WARREN - A longtime politician and a former United Auto Workers union president are squaring off in the race for city council president.
Warren Council President Bob Dean is asking voters to re-elect him. Former UAW Local 1112 president of 15 years Jim Graham is making his second run for office.
Graham, who retired from General Motors Corp. and his union position in Lordstown in 2012, ran unsuccessfully for mayor in 2011.
Dean was appointed to complete the term of a vacated Warren council at-large seat in 2004, serving there until 2011, when he was elected to be City Council's president.
Prior to returning to his hometown, Dean made a career in the U.S. Air Force, then worked in various positions under the mayor of Houston from 1982 to 1992, returned to Ohio in 1993, and working at the Cleveland Port Authority. He retired from each of these positions.
Graham said if elected, he hopes to restore a sense of trust between the council president's position and the other members of council.
Occupation: Retired as the president of United Auto Workers Local 1112; worked at the General Motors Lordstown Complex from 1968 to 2012
Education: Bachelor's degree from Youngstown State University in business and economics
Occupation: Retired U.S. Air Force; former city administrator in Houston; former administrator with Cleveland Port Authority
Education: Associate's degree from Air Force Community College; additional college courses in Washington state and Houston
"I don't think it exists right now," he said. "You don't get on TV and accuse a member of council of not being honest because of a Christmas gift."
Graham said information should have been gathered, people talked to individually, and, if possible, resolve any suspected issues among the council members.
Dean defends his stand on pointing out that one council member who had several driving infractions should not receive special treatment, and defended himself against allegations of calling a news conference about a Christmas gift given to the council's clerk.
He admits there were missteps and disagreements, but said they were on both sides.
"I spent $1,200 of my own money to say I'm sorry, let me be the first to apologize for any misunderstanding that I may have been a party to," Dean said.
Most recently, Dean was questioned last weekend by the Ohio Attorney General's Office about how money raised for six teens killed in a single-car accident on March 10 was distributed.
Dean set up the bank account. A six-member pastoral group oversees allocations. The pastors chose to pay funeral homes directly, and want to reserve the excess for future emergencies. The families contend that the excess should be turned over to them for indirect funeral expenses.
Dean said the Attorney General's Office advised him on how to transfer money to a 501(c)(3) nonprofit organization that raises money for charities.
Dean said he has an excellent relationship with Mayor Doug Franklin's administration and still has close ties with former Mayor Michael O'Brien.
The council president said he has worked hard to run meetings that run efficiently and professionally.
"I've shown my fellow council members respect for their positions and for their work," he said.
Graham said the council president's job is to appoint council members to committees, set meetings and run the meetings.
Graham said he hopes to gain the administration's trust so they can work together to turn the city around.
While he recognizes that some believe he is using the council presidency as a stepping stone to the mayor's office, Graham insists that is not true.
"Retirement is undervalued," Graham said. "However, I want to give back to the city.
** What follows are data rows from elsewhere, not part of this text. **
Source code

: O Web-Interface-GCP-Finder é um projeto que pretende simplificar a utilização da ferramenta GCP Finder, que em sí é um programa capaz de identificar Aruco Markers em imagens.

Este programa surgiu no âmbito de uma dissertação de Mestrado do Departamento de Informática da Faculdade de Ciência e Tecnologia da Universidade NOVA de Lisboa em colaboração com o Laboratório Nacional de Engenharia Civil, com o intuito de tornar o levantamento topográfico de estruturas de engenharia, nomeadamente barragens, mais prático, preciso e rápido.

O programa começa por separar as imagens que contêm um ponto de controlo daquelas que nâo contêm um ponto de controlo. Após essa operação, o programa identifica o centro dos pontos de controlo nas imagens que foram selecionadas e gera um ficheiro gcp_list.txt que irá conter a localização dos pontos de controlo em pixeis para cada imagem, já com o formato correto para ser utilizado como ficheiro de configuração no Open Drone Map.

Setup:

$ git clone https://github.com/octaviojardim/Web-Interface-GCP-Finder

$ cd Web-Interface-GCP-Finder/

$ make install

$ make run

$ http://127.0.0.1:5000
It has done a lot for me and for my family."
Graham said he would like to see the council meetings broadcast on television so the public can see how city government works.
"You get more people involved, they will feel more connected," he said.
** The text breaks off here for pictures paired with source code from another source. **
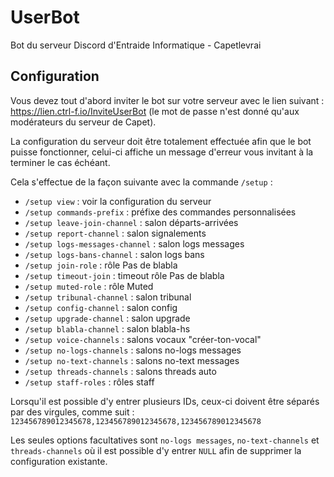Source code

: # UserBot

Bot du serveur Discord d'Entraide Informatique - Capetlevrai

## Configuration

Vous devez tout d'abord inviter le bot sur votre serveur avec le lien suivant : https://lien.ctrl-f.io/InviteUserBot (le mot de passe n'est donné qu'aux modérateurs du serveur de Capet).

La configuration du serveur doit être totalement effectuée afin que le bot puisse fonctionner, celui-ci affiche un message d'erreur vous invitant à la terminer le cas échéant.

Cela s'effectue de la façon suivante avec la commande `/setup` :
* `/setup view` : voir la configuration du serveur
* `/setup commands-prefix` : préfixe des commandes personnalisées
* `/setup leave-join-channel` : salon départs-arrivées
* `/setup report-channel` : salon signalements
* `/setup logs-messages-channel` : salon logs messages
* `/setup logs-bans-channel` : salon logs bans
* `/setup join-role` : rôle Pas de blabla
* `/setup timeout-join` : timeout rôle Pas de blabla
* `/setup muted-role` : rôle Muted
* `/setup tribunal-channel` : salon tribunal
* `/setup config-channel` : salon config
* `/setup upgrade-channel` : salon upgrade
* `/setup blabla-channel` : salon blabla-hs
* `/setup voice-channels` : salons vocaux "créer-ton-vocal"
* `/setup no-logs-channels` : salons no-logs messages
* `/setup no-text-channels` : salons no-text messages
* `/setup threads-channels` : salons threads auto
* `/setup staff-roles` : rôles staff

Lorsqu'il est possible d'y entrer plusieurs IDs, ceux-ci doivent être séparés par des virgules, comme suit : `123456789012345678,123456789012345678,123456789012345678`

Les seules options facultatives sont `no-logs messages`, `no-text-channels` et `threads-channels` où il est possible d'y entrer `NULL` afin de supprimer la configuration existante.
Graham said he would appoint successful business leaders to an economic development committee.
"I would get people who have been successful in business to bring ideas about economic development into the city," he said.
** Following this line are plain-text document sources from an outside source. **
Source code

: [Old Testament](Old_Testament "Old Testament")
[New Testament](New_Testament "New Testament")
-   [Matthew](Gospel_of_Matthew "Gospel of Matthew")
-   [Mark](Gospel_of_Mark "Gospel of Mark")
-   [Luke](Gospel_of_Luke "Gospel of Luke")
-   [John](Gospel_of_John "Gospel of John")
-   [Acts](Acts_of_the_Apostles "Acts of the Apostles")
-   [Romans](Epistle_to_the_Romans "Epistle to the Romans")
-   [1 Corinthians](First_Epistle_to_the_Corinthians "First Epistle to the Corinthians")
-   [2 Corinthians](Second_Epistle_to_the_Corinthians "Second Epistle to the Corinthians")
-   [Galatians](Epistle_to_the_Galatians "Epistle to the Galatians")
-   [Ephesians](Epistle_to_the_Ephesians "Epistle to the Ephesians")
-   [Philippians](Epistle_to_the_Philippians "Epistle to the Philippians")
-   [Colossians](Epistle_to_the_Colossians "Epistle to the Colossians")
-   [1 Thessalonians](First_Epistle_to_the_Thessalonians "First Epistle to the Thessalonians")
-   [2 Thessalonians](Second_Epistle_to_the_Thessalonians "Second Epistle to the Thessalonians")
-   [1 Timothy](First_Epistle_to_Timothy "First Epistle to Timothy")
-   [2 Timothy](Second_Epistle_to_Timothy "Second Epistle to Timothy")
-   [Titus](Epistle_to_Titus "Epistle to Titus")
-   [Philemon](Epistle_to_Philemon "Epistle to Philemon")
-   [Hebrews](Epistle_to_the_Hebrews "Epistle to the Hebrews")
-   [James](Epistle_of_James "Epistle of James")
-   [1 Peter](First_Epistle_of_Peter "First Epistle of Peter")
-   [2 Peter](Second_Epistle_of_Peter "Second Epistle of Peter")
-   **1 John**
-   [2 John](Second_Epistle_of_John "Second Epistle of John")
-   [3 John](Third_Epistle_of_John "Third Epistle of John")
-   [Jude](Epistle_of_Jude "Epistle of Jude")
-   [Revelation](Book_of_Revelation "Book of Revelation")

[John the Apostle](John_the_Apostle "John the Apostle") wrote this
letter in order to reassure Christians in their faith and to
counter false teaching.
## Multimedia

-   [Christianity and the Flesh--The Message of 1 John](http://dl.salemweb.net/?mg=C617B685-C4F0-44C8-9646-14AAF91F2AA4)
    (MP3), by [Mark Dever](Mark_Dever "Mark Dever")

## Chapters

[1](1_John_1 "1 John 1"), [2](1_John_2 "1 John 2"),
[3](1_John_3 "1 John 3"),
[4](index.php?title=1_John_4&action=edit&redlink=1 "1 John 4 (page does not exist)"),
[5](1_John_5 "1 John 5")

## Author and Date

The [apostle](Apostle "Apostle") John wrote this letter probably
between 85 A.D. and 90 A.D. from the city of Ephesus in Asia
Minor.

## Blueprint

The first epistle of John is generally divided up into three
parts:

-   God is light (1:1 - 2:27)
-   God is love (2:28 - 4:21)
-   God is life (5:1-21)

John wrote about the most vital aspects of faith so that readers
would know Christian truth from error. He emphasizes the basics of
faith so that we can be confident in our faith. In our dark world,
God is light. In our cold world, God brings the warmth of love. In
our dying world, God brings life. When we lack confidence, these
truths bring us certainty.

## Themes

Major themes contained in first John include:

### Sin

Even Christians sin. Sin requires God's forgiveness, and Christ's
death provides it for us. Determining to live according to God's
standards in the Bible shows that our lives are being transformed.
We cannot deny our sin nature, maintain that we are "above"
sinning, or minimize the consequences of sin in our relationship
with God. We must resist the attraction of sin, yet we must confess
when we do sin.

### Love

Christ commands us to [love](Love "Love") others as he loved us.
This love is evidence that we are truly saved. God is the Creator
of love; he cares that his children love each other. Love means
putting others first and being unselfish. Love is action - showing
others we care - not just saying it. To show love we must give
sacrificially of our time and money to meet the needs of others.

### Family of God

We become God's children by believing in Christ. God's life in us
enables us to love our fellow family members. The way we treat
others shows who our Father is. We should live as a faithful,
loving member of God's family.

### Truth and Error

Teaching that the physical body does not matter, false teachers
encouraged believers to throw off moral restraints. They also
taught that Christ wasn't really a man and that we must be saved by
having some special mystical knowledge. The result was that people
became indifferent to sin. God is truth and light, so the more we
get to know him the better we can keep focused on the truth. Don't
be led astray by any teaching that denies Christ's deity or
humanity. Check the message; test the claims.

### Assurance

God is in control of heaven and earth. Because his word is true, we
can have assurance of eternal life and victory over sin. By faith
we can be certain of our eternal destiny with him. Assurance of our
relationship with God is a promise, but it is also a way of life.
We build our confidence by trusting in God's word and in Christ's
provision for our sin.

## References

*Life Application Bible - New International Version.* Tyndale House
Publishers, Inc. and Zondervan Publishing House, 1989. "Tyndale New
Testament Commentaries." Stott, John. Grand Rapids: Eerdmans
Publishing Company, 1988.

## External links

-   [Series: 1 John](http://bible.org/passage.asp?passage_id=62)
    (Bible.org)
"I take a lot of pride at what we were able accomplish at Lordstown and would like to bring those leadership ideas to the city," he said.
Dean has used the position to promote some of his favorite causes, including providing gifts to veterans at two Ohio nursing homes during the Thanksgiving holidays and gathering hundreds of coats to be given away for low income families in the area. He also facilitated the distribution of hundreds of fire alarms throughout the city.
Dean also has helped to raise money for families that find themselves the victims of emergencies, including house fires and auto accidents.
Dean said he is proud that as an active councilman, he is second only to Councilman Alford Novak in the number of legislation that he has sponsored over the years. Dean has sponsored more than 80 pieces of legislation.
"I'm especially proud of blight legislation passed in 2007 that addressed everything that boarding up houses property, trash, and label on doors," he said. "I'm also proud of a piece of legislation that did not pass that attempted create a spot patrol ordinance that would have looked at high crime area and focus additional manpower in the area. The additional police presence would followed the suspects until they moved out of town.''
Among issues that Graham wants to address include getting the business incubator started and finding ways to lower the amount of illegal drugs and reduce other types of crime in the city.
During his run for mayor, Graham said the city must look beyond the federal S.A.F.E.R. grant to pay for firefighters.
"I was crucified," he said. "I did not believe we would get the next round of federal money."
The city learned earlier this year that its grant application for this year's S.A.F.E.R. grant was denied by the federal government.
"While we need firefighters, we also need money for more police officers," he said.
Graham said the council presidency can be used as a bully pulpit to get discussions started about a variety of issues.